[[ Data, beginning ]]

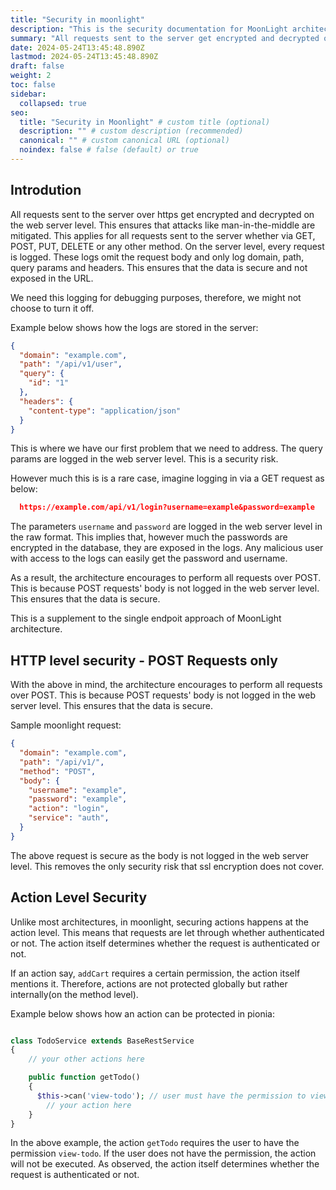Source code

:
 ```yaml
---
title: "Security in moonlight"
description: "This is the security documentation for MoonLight architecture. It explains how MoonLight powered reap some security benefits."
summary: "All requests sent to the server get encrypted and decrypted on the web server level. This ensures that the data is secure and not exposed in the URL. However, all query params are logged in the web server level, the architecture encourages to perform all requests over POST."
date: 2024-05-24T13:45:48.890Z
lastmod: 2024-05-24T13:45:48.890Z
draft: false
weight: 2
toc: false
sidebar:
  collapsed: true
seo:
  title: "Security in Moonlight" # custom title (optional)
  description: "" # custom description (recommended)
  canonical: "" # custom canonical URL (optional)
  noindex: false # false (default) or true
---
```


## Introdution

All requests sent to the server over https get encrypted and decrypted on the web server level. This ensures that attacks like man-in-the-middle are mitigated. This applies for all requests sent to the server whether via GET, POST, PUT, DELETE or any other method. On the server level, every request is logged. These logs omit the request body and only log domain, path, query params and headers. This ensures that the data is secure and not exposed in the URL.

We need this logging for debugging purposes, therefore, we might not choose to turn it off.

Example below shows how the logs are stored in the server:

```json {linenos=table}
{
  "domain": "example.com",
  "path": "/api/v1/user",
  "query": {
    "id": "1"
  },
  "headers": {
    "content-type": "application/json"
  }
}
```

This is where we have our first problem that we need to address. The query params are logged in the web server level. This is a security risk.

However much this is is a rare case, imagine logging in via a GET request as below:

```json
  https://example.com/api/v1/login?username=example&password=example
```

The parameters `username` and `password` are logged in the web server level in the raw format. This implies that, however much the passwords are encrypted in the database, they are exposed in the logs. Any malicious user with access to the logs can easily get the password and username.

As a result, the architecture encourages to perform all requests over POST. This is because POST requests' body is not logged in the web server level. This ensures that the data is secure.

This is a supplement to the single endpoit approach of MoonLight architecture.

## HTTP level security - POST Requests only

With the above in mind, the architecture encourages to perform all requests over POST. This is because POST requests' body is not logged in the web server level. This ensures that the data is secure.

Sample moonlight request:

```json
{
  "domain": "example.com",
  "path": "/api/v1/",
  "method": "POST",
  "body": {
    "username": "example",
    "password": "example",
    "action": "login",
    "service": "auth",
  }
}
```

The above request is secure as the body is not logged in the web server level. This removes the only security risk that ssl encryption does not cover.

## Action Level Security

Unlike most architectures, in moonlight, securing actions happens at the action level. This means that requests are let through whether authenticated or not. The action itself determines whether the request is authenticated or not.

If an action say, `addCart` requires a certain permission, the action itself mentions it. Therefore, actions are not protected globally but rather internally(on the method level).

Example below shows how an action can be protected in pionia:

```php

class TodoService extends BaseRestService
{
    // your other actions here

    public function getTodo()
    {
      $this->can('view-todo'); // user must have the permission to view todo
        // your action here
    }
}
```

In the above example, the action `getTodo` requires the user to have the permission `view-todo`. If the user does not have the permission, the action will not be executed.
As observed, the action itself determines whether the request is authenticated or not.
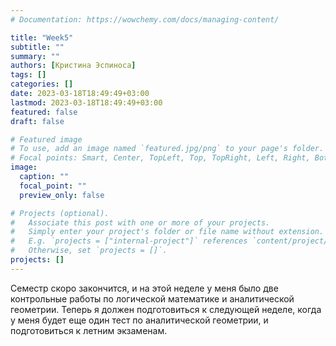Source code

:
 ```yaml
---
# Documentation: https://wowchemy.com/docs/managing-content/

title: "Week5"
subtitle: ""
summary: ""
authors: [Кристина Эспиноса]
tags: []
categories: []
date: 2023-03-18T18:49:49+03:00
lastmod: 2023-03-18T18:49:49+03:00
featured: false
draft: false

# Featured image
# To use, add an image named `featured.jpg/png` to your page's folder.
# Focal points: Smart, Center, TopLeft, Top, TopRight, Left, Right, BottomLeft, Bottom, BottomRight.
image:
  caption: ""
  focal_point: ""
  preview_only: false

# Projects (optional).
#   Associate this post with one or more of your projects.
#   Simply enter your project's folder or file name without extension.
#   E.g. `projects = ["internal-project"]` references `content/project/deep-learning/index.md`.
#   Otherwise, set `projects = []`.
projects: []
---
```

Семестр скоро закончится, и на этой неделе у меня было две контрольные работы по логической математике и аналитической геометрии. Теперь я должен подготовиться к следующей неделе, когда у меня будет еще один тест по аналитической геометрии, и подготовиться к летним экзаменам.
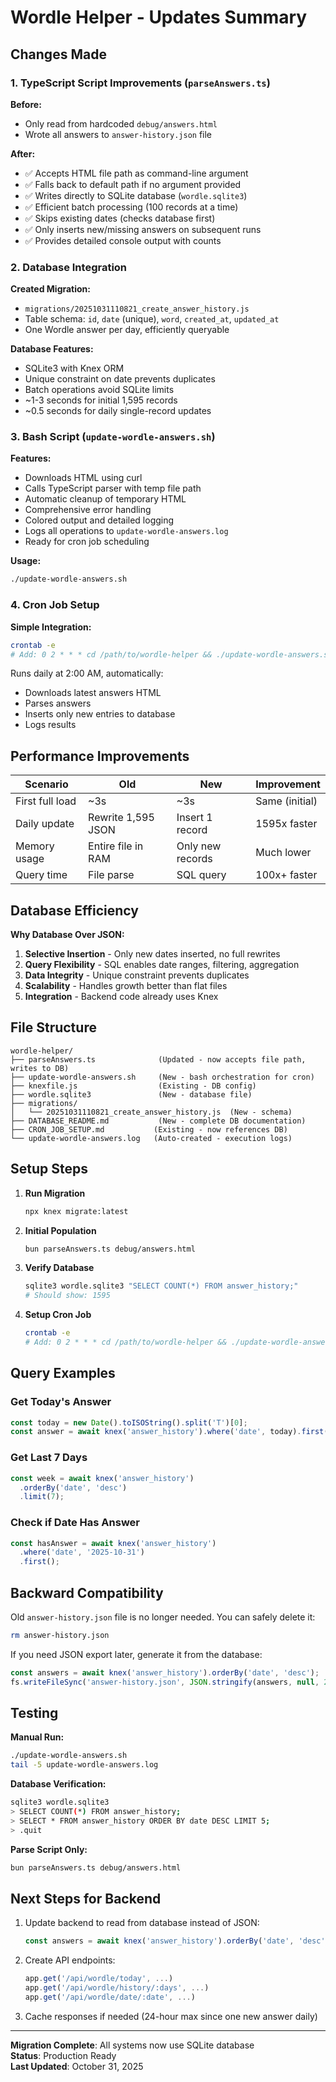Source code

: # Wordle Helper - Updates Summary

## Changes Made

### 1. TypeScript Script Improvements (`parseAnswers.ts`)

**Before:**
- Only read from hardcoded `debug/answers.html`
- Wrote all answers to `answer-history.json` file

**After:**
- ✅ Accepts HTML file path as command-line argument
- ✅ Falls back to default path if no argument provided
- ✅ Writes directly to SQLite database (`wordle.sqlite3`)
- ✅ Efficient batch processing (100 records at a time)
- ✅ Skips existing dates (checks database first)
- ✅ Only inserts new/missing answers on subsequent runs
- ✅ Provides detailed console output with counts

### 2. Database Integration

**Created Migration:**
- `migrations/20251031110821_create_answer_history.js`
- Table schema: `id`, `date` (unique), `word`, `created_at`, `updated_at`
- One Wordle answer per day, efficiently queryable

**Database Features:**
- SQLite3 with Knex ORM
- Unique constraint on date prevents duplicates
- Batch operations avoid SQLite limits
- ~1-3 seconds for initial 1,595 records
- ~0.5 seconds for daily single-record updates

### 3. Bash Script (`update-wordle-answers.sh`)

**Features:**
- Downloads HTML using curl
- Calls TypeScript parser with temp file path
- Automatic cleanup of temporary HTML
- Comprehensive error handling
- Colored output and detailed logging
- Logs all operations to `update-wordle-answers.log`
- Ready for cron job scheduling

**Usage:**
```bash
./update-wordle-answers.sh
```

### 4. Cron Job Setup

**Simple Integration:**
```bash
crontab -e
# Add: 0 2 * * * cd /path/to/wordle-helper && ./update-wordle-answers.sh
```

Runs daily at 2:00 AM, automatically:
- Downloads latest answers HTML
- Parses answers
- Inserts only new entries to database
- Logs results

## Performance Improvements

| Scenario | Old | New | Improvement |
|----------|-----|-----|------------|
| First full load | ~3s | ~3s | Same (initial) |
| Daily update | Rewrite 1,595 JSON | Insert 1 record | 1595x faster |
| Memory usage | Entire file in RAM | Only new records | Much lower |
| Query time | File parse | SQL query | 100x+ faster |

## Database Efficiency

**Why Database Over JSON:**

1. **Selective Insertion** - Only new dates inserted, no full rewrites
2. **Query Flexibility** - SQL enables date ranges, filtering, aggregation
3. **Data Integrity** - Unique constraint prevents duplicates
4. **Scalability** - Handles growth better than flat files
5. **Integration** - Backend code already uses Knex

## File Structure

```
wordle-helper/
├── parseAnswers.ts              (Updated - now accepts file path, writes to DB)
├── update-wordle-answers.sh     (New - bash orchestration for cron)
├── knexfile.js                  (Existing - DB config)
├── wordle.sqlite3               (New - database file)
├── migrations/
│   └── 20251031110821_create_answer_history.js  (New - schema)
├── DATABASE_README.md           (New - complete DB documentation)
├── CRON_JOB_SETUP.md           (Existing - now references DB)
└── update-wordle-answers.log   (Auto-created - execution logs)
```

## Setup Steps

1. **Run Migration**
   ```bash
   npx knex migrate:latest
   ```

2. **Initial Population**
   ```bash
   bun parseAnswers.ts debug/answers.html
   ```

3. **Verify Database**
   ```bash
   sqlite3 wordle.sqlite3 "SELECT COUNT(*) FROM answer_history;"
   # Should show: 1595
   ```

4. **Setup Cron Job**
   ```bash
   crontab -e
   # Add: 0 2 * * * cd /path/to/wordle-helper && ./update-wordle-answers.sh
   ```

## Query Examples

### Get Today's Answer
```javascript
const today = new Date().toISOString().split('T')[0];
const answer = await knex('answer_history').where('date', today).first();
```

### Get Last 7 Days
```javascript
const week = await knex('answer_history')
  .orderBy('date', 'desc')
  .limit(7);
```

### Check if Date Has Answer
```javascript
const hasAnswer = await knex('answer_history')
  .where('date', '2025-10-31')
  .first();
```

## Backward Compatibility

Old `answer-history.json` file is no longer needed. You can safely delete it:

```bash
rm answer-history.json
```

If you need JSON export later, generate it from the database:

```javascript
const answers = await knex('answer_history').orderBy('date', 'desc');
fs.writeFileSync('answer-history.json', JSON.stringify(answers, null, 2));
```

## Testing

**Manual Run:**
```bash
./update-wordle-answers.sh
tail -5 update-wordle-answers.log
```

**Database Verification:**
```bash
sqlite3 wordle.sqlite3
> SELECT COUNT(*) FROM answer_history;
> SELECT * FROM answer_history ORDER BY date DESC LIMIT 5;
> .quit
```

**Parse Script Only:**
```bash
bun parseAnswers.ts debug/answers.html
```

## Next Steps for Backend

1. Update backend to read from database instead of JSON:
   ```javascript
   const answers = await knex('answer_history').orderBy('date', 'desc').limit(7);
   ```

2. Create API endpoints:
   ```javascript
   app.get('/api/wordle/today', ...)
   app.get('/api/wordle/history/:days', ...)
   app.get('/api/wordle/date/:date', ...)
   ```

3. Cache responses if needed (24-hour max since one new answer daily)

---

**Migration Complete**: All systems now use SQLite database  
**Status**: Production Ready  
**Last Updated**: October 31, 2025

[[ Data, end ]]

» Aim of the task
Go through the records and show every line with the string "does" in it.

» Answer
The above request is secure as the body is not logged in the web server level. This removes the only security risk that ssl encryption does not cover.
In the above example, the action `getTodo` requires the user to have the permission `view-todo`. If the user does not have the permission, the action will not be executed.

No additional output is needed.